When I realized that lint was the major culprit, I began protocols that limited the dust in the air to graet success like removing my shirt, blowing all dust off my arms and upper body, and spraying the piece with my back to the spray booth, so that the air flow pulled clean air over the piece, not air that went past any clothes or me.
To translate this into your situation, Bob, I would:
You will ALWAYS have dust nerds dried into the finish no matter how perfect your dust control is (unless spraying top upside down - works pretty well), so learn to wet sand 1000 grit, then buff with automotive rubbing compound and final glaze.
One trick I love is slicing off the nerd flush with the surface with a new razor, then cross-scraping with the razor, just before wet sanding. With practice, you'd never know you took a razor to the surface.
- JB
"The furniture designer is an architect." - Maurice DuFrenes (French Art Deco furniture designer, contemporary of Ruhlmann)
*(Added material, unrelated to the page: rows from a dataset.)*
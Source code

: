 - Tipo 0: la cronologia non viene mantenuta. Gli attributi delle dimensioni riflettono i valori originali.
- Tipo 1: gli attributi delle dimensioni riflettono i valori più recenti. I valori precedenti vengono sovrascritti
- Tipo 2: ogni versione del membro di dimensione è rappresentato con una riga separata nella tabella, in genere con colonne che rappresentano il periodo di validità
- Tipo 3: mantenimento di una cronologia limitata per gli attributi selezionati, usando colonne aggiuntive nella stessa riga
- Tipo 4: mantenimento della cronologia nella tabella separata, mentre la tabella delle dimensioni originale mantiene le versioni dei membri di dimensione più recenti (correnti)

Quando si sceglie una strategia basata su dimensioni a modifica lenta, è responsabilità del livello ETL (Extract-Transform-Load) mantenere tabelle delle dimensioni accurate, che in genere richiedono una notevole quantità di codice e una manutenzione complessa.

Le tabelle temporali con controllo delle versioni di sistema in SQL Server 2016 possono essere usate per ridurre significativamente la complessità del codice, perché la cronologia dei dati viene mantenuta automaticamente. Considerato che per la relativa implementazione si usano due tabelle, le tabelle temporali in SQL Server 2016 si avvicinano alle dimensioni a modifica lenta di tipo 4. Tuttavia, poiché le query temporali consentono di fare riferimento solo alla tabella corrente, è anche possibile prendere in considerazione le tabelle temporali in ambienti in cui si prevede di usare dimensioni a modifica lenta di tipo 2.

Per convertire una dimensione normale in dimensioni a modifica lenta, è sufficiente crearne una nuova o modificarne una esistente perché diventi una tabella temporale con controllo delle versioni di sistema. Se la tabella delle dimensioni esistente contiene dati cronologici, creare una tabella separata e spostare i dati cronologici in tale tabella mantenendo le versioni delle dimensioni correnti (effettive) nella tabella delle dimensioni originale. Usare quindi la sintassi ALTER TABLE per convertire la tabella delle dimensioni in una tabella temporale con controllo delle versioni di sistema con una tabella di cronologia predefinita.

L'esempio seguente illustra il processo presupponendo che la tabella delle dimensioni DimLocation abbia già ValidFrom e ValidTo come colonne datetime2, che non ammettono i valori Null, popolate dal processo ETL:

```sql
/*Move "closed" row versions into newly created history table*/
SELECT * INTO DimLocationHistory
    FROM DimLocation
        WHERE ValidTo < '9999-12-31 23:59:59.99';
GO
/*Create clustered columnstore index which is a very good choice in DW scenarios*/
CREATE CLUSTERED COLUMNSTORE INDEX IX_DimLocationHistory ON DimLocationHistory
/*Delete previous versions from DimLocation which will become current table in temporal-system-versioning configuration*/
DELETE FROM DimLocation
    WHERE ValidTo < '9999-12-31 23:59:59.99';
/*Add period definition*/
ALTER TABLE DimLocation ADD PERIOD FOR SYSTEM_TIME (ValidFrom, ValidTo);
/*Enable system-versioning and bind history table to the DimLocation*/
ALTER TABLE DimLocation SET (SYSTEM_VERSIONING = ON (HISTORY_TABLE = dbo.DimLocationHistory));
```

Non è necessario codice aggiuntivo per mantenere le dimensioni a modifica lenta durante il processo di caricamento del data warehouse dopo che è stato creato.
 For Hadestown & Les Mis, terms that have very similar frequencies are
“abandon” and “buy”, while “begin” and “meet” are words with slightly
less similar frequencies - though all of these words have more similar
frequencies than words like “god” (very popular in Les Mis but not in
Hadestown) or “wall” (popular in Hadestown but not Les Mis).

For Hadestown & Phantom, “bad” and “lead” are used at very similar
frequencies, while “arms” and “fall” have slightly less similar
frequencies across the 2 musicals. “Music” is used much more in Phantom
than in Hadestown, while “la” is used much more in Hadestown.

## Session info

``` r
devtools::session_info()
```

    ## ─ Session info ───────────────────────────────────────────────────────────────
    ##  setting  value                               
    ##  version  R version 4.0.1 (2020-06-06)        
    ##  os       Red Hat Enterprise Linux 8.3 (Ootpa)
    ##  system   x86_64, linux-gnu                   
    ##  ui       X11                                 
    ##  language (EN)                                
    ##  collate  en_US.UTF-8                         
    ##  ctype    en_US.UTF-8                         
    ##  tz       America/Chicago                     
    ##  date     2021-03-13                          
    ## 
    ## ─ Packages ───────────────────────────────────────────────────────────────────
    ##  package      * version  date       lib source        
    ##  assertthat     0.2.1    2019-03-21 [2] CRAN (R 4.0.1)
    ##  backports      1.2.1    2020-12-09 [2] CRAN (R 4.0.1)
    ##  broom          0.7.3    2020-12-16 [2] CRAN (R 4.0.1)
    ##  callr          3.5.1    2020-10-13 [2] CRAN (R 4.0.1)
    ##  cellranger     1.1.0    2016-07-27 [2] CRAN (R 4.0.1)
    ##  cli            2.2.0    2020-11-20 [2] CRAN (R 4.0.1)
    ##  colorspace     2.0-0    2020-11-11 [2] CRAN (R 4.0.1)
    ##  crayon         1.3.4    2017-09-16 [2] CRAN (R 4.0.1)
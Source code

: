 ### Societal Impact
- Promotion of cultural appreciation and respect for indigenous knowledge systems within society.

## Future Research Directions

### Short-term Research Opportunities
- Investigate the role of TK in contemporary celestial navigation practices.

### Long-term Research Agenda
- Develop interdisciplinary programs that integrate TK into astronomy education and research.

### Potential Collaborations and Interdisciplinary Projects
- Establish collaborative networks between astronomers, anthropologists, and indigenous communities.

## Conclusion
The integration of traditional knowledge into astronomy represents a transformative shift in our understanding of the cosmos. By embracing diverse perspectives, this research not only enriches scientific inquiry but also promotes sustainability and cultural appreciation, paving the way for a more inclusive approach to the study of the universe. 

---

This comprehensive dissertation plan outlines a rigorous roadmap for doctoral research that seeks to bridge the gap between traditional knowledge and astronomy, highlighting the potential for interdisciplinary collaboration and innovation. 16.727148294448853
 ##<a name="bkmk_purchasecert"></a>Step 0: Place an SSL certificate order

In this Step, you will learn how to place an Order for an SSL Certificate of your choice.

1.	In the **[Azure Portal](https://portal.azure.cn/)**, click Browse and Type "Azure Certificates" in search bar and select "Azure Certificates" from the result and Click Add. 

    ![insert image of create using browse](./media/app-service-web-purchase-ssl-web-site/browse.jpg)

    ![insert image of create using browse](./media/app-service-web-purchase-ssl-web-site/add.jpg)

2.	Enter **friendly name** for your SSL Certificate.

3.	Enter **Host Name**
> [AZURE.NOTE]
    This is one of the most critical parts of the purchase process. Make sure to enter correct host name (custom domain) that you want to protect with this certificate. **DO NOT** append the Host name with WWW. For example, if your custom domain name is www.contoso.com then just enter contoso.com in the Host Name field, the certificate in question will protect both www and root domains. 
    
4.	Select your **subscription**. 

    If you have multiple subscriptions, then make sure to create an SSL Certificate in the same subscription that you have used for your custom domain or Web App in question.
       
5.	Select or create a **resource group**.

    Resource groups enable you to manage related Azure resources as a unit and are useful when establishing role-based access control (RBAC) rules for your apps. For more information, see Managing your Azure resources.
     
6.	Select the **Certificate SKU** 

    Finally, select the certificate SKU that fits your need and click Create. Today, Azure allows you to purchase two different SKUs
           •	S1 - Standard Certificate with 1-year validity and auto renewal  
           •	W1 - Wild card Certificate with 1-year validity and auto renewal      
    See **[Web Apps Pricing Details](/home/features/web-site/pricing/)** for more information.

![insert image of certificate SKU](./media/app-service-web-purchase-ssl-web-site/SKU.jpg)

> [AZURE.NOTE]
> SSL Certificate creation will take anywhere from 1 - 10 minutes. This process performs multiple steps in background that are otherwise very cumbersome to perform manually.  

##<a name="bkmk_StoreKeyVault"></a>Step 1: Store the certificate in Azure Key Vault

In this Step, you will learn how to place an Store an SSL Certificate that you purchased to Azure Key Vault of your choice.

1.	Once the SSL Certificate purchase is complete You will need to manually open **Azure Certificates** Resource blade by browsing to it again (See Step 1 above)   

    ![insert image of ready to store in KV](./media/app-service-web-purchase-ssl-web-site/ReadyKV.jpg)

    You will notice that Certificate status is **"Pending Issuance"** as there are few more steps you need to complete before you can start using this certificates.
http://www.pbase.com/dr_dichro http://www.johnblazydesigns.com
Thanks for the detailed response. I tend to agree that most of the rough spots seem to be due to lint or hair (from the cat) that has come off of my clothing and settled onto the wet surface. Although I have done a thorough cleaning of my shop prior to finishing I never gave much thought to what my clothing may be carrying. I will try rubbing out the surface to see how much of this I can remove.
Bob
Put on the last coat upside down. Helps slightly. Run a humidifier. Dust seems to be actually attracted to the wet finish by electrostatic charge. Some materials and finishes attract more dust than others. Finishing in very dry conditions does not help. The old way was to hang a curtain around your work and wet the curtain. I suspect this helped more from the humidity than by actually removing dust from the air.
Bob,
If your rubbing out process does not remove the defects in the surface, the info in the article at this link has the solution - Rubbing Out a Finish.
The article recommends using a sanding block and sandpaper to remove surface defects and level the finish but on flat surfaces I like to use Abralon pads on a random orbit sander. As long as the finish is thick enough to cut back level, the Abralon does a great job and is quick and easy. For a satin sheen, grey scotchbrite on a square palm sander is another labor reducer.
Paul
Rkelm...lots of good suggestion here. I can only add that you might try a finish that dries fast. I have had very good luck with Quick 15 fast dry alkyd varnish made by Zinsser and sold at Sherwin-Williams stores. It is tack free in 15 minutes.
Art
I suggest you use a wipe on varnish. It will dry quickly so that dust will not stick in it.
As others have said - use a finish that you can repair.